Credit Suisse a occupé la Finma à plein temps. Depuis 2012, l'Autorité helvétique de surveillance des marchés financiers a mené pas moins de 43 enquêtes préliminaires en vue d'éventuelles investigations, appelées procédures d'enforcement, prononcé 9 blâmes, déposé 16 plaintes pénales et clos 14 de ces mêmes procédures – 11 contre l'établissement et 3 contre des personnes physiques. 11 de ces 14 procédures d'enforcement ont eu lieu à partir de 2018. La Finma a présenté ces chiffres dans son rapport sur la crise de la banque publié mardi.
Des chiffres impressionnants et qui délivrent un message: la Finma n'est pas restée les bras croisés alors que Credit Suisse perdait peu à peu confiance, argent et jusqu'à sa propre banque. Au contraire: dans le cadre de son activité de surveillance, la Finma avait déjà pris des mesures conséquentes bien des années avant la crise pour remédier aux lacunes, notamment dans la gouvernance d'entreprise et la gestion des risques ainsi que dans la culture du risque de la banque.
Entre 2018 et 2022, elle a également effectué 108 contrôles dans les locaux de la banque aux deux voiles, identifiant 382 points nécessitant des mesures. 113 d'entre eux comportaient un risque jugé élevé ou critique. Thomas Hirschi, responsable de l'état-major de crise et de la division Banques à la Finma explique:
Les mesures prises ont eu des effets, «mais n'ont pas réussi à compenser les causes de la perte de confiance, comme les lacunes dans la mise en œuvre de la stratégie et la gestion des risques».

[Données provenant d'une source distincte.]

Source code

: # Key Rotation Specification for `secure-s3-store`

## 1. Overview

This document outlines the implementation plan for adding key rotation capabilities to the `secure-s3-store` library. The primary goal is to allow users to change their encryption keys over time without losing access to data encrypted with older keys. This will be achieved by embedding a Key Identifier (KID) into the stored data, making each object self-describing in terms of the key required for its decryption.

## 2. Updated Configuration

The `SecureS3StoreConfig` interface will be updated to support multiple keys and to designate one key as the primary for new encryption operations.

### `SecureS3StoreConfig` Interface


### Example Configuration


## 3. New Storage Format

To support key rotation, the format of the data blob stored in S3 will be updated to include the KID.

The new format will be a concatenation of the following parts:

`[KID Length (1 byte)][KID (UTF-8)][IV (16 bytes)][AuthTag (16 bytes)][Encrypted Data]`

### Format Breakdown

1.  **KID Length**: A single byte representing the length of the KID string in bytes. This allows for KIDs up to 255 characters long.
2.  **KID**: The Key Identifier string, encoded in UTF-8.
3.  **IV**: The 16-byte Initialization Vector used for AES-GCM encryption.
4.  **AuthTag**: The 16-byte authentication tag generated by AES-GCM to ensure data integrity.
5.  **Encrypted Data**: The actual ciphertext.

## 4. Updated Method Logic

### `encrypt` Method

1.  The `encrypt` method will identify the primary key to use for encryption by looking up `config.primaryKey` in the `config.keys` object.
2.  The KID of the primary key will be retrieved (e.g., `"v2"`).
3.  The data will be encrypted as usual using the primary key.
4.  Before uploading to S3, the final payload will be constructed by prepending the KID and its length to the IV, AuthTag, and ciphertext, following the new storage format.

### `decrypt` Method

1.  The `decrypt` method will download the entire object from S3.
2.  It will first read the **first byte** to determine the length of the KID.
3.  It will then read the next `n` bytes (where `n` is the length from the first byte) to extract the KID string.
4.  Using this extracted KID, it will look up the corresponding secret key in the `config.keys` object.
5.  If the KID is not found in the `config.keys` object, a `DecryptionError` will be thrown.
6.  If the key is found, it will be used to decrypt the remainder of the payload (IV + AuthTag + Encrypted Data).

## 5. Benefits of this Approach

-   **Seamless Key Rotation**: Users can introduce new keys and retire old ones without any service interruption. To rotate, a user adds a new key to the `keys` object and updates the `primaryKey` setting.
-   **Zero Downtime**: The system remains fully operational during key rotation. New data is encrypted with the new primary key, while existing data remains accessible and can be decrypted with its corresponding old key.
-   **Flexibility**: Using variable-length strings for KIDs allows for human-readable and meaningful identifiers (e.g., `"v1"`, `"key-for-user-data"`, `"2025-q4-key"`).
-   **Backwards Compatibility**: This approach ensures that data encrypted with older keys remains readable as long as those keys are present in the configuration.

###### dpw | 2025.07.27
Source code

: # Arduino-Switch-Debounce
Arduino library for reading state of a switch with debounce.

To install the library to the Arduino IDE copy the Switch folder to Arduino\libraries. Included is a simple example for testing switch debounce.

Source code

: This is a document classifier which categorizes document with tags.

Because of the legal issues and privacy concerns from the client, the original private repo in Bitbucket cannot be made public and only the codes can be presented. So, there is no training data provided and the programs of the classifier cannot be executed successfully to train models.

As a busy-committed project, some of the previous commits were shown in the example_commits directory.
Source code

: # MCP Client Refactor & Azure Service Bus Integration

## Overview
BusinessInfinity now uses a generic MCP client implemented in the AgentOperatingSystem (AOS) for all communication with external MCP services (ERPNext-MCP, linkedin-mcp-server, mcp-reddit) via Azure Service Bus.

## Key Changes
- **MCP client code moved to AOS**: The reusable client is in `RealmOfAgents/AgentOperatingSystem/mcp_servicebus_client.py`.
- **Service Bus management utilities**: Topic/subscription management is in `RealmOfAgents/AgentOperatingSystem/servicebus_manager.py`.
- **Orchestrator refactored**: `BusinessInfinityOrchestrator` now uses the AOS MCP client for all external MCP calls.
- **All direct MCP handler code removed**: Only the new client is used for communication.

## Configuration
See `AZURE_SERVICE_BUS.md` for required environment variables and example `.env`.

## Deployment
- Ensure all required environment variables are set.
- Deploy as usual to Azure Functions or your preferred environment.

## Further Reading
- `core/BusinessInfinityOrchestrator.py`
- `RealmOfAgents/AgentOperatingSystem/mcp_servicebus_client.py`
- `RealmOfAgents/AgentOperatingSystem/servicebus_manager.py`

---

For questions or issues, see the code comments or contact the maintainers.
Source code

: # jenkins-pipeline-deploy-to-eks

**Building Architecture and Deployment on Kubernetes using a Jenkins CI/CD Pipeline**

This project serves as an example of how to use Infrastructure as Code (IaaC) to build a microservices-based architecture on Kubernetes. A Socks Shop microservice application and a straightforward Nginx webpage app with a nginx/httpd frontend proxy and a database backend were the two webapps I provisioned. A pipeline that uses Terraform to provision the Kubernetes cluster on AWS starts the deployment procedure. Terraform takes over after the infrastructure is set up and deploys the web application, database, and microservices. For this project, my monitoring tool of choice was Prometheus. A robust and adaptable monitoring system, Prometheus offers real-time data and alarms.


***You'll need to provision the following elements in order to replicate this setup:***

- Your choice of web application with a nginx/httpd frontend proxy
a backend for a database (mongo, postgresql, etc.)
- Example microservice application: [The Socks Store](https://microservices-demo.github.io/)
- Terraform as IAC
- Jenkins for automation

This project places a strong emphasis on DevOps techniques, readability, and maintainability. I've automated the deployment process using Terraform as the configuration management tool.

Les notes de la Finma pour la direction de la CS sont catastrophiques:
En fin de compte, c'est « l'ampleur des faiblesses » qui a rendu la survie de Credi Suisse impossible.
En outre, la Finma aurait exigé de la banque, dès l'été 2022, qu'elle se prépare à une situation d'urgence par différentes actions, par exemple la vente de parts de l'entreprise ou, plus tard, la vente de l'ensemble de la banque.
De plus, le gendarme des marchés financiers a anticipé un éventuel assainissement. En mars 2023, la Finma avait, selon ses propres indications, élaboré un scénario alternatif. Sergio Ermotti aurait été désigné pour piloter «l'assainissement du Credit Suisse»; entre-temps, il a pris les commandes de la nouvelle UBS.
Le plan a finalement été rejeté. Selon la Finma, les autorités étaient arrivées à la conclusion que la reprise du Credit Suisse par l'UBS permettrait de stabiliser la situation le plus rapidement possible avec un risque moindre.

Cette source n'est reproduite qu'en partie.